__REQUIRED ACTION__. Bring together all lines from the listing below that contain the string "does".
***
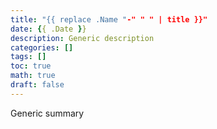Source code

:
 ```yaml
---
title: "{{ replace .Name "-" " " | title }}"
date: {{ .Date }}
description: Generic description
categories: []
tags: []
toc: true
math: true
draft: false
---
```

Generic summary
<!--more-->

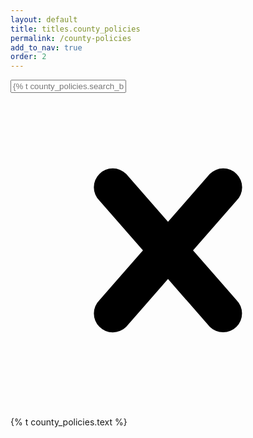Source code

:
```yaml
---
layout: default
title: titles.county_policies
permalink: /county-policies
add_to_nav: true
order: 2
---
```

<script src="/assets/js/policies.js"></script>

<div
  class="bg-white w-96 flex items-center rounded-full
  focus:outline-none border border-gray-300
  hover:border-gray-500">
  <input
    class="js-county-filter rounded-s-full w-full px-4 text-gray-700 leading-tight focus:outline-none"
    placeholder="{% t county_policies.search_by_county %}"
  />
  <svg
    id="js-clear-button"
    class="invisible rounded-full p-2 fill-current h-12 w-12 text-gray-500 focus:outline-none"
    role="button"
    xmlns="http://www.w3.org/2000/svg"
    viewBox="0 0 20 20"><title>Clear</title><path d="M14.348 14.849a1.2 1.2 0 0 1-1.697 0L10 11.819l-2.651 3.029a1.2 1.2 0 1 1-1.697-1.697l2.758-3.15-2.759-3.152a1.2 1.2 0 1 1 1.697-1.697L10 8.183l2.651-3.031a1.2 1.2 0 1 1 1.697 1.697l-2.758 3.152 2.758 3.15a1.2 1.2 0 0 1 0 1.698z"/></svg>
</div>
<div id="js-autocomplete-results-location"></div>

<div class="bg-gray-50 p-4 shadow mt-4 mb-4 text-sm">
  <p>{% t county_policies.text %}</p>
</div>

<ul class="js-policies">

</ul>
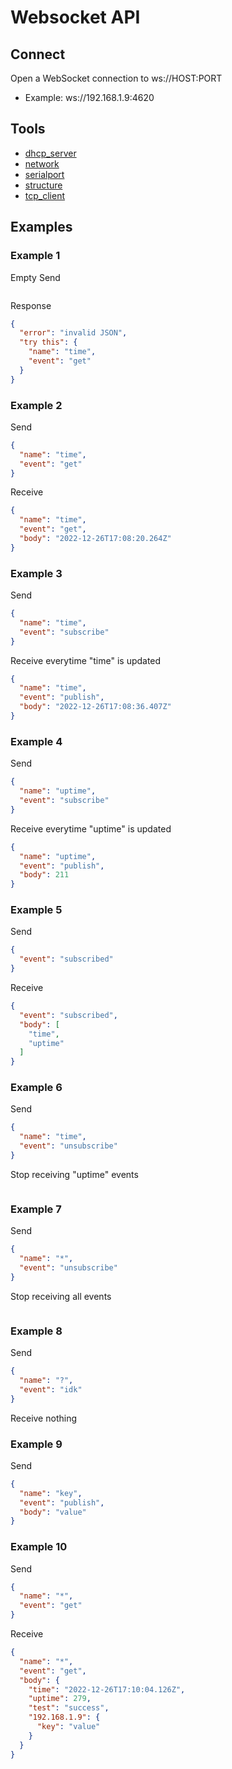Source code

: # Websocket API

## Connect

Open a WebSocket connection to ws://HOST:PORT
- Example: ws://192.168.1.9:4620

## Tools

- [dhcp_server](./ws_dhcp_server.md)
- [network](./ws_network.md)
- [serialport](./ws_serialport.md)
- [structure](./ws_structure.md)
- [tcp_client](./ws_tcp_client.md)

## Examples

### Example 1

Empty Send

```json

```

Response

```json
{
  "error": "invalid JSON",
  "try this": {
    "name": "time",
    "event": "get"
  }
}
```

### Example 2

Send

```json
{
  "name": "time",
  "event": "get"
}
```

Receive

```json
{
  "name": "time",
  "event": "get",
  "body": "2022-12-26T17:08:20.264Z"
}
```

### Example 3

Send

```json
{
  "name": "time",
  "event": "subscribe"
}
```

Receive everytime "time" is updated

```json
{
  "name": "time",
  "event": "publish",
  "body": "2022-12-26T17:08:36.407Z"
}
```

### Example 4

Send

```json
{
  "name": "uptime",
  "event": "subscribe"
}
```

Receive everytime "uptime" is updated

```json
{
  "name": "uptime",
  "event": "publish",
  "body": 211
}
```

### Example 5

Send

```json
{
  "event": "subscribed"
}
```

Receive

```json
{
  "event": "subscribed",
  "body": [
    "time",
    "uptime"
  ]
}
```

### Example 6

Send

```json
{
  "name": "time",
  "event": "unsubscribe"
}
```

Stop receiving "uptime" events

```json

```

### Example 7

Send

```json
{
  "name": "*",
  "event": "unsubscribe"
}
```

Stop receiving all events

```json

```

### Example 8

Send

```json
{
  "name": "?",
  "event": "idk"
}
```

Receive nothing

### Example 9

Send

```json
{
  "name": "key",
  "event": "publish",
  "body": "value"
}
```

### Example 10

Send

```json
{
  "name": "*",
  "event": "get"
}
```

Receive

```json
{
  "name": "*",
  "event": "get",
  "body": {
    "time": "2022-12-26T17:10:04.126Z",
    "uptime": 279,
    "test": "success",
    "192.168.1.9": {
      "key": "value"
    }
  }
}
```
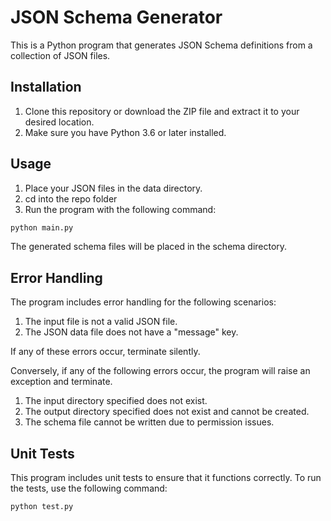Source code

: # JSON Schema Generator

This is a Python program that generates JSON Schema definitions from a collection of JSON files.

## Installation

1. Clone this repository or download the ZIP file and extract it to your desired location.
2. Make sure you have Python 3.6 or later installed.

## Usage
1. Place your JSON files in the data directory.
2. cd into the repo folder
3. Run the program with the following command:

```bash
python main.py
```

The generated schema files will be placed in the schema directory.

## Error Handling

The program includes error handling for the following scenarios:

1. The input file is not a valid JSON file.
2. The JSON data file does not have a "message" key.

If any of these errors occur, terminate silently.

Conversely, if any of the following errors occur, the program will raise an exception and terminate.

1. The input directory specified does not exist.
2. The output directory specified does not exist and cannot be created.
3. The schema file cannot be written due to permission issues.

## Unit Tests
This program includes unit tests to ensure that it functions correctly. To run the tests, use the following command:

```bash
python test.py
```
***
__TASK RESPONSE__.
2. The JSON data file does not have a "message" key.
1. The input directory specified does not exist.
2. The output directory specified does not exist and cannot be created.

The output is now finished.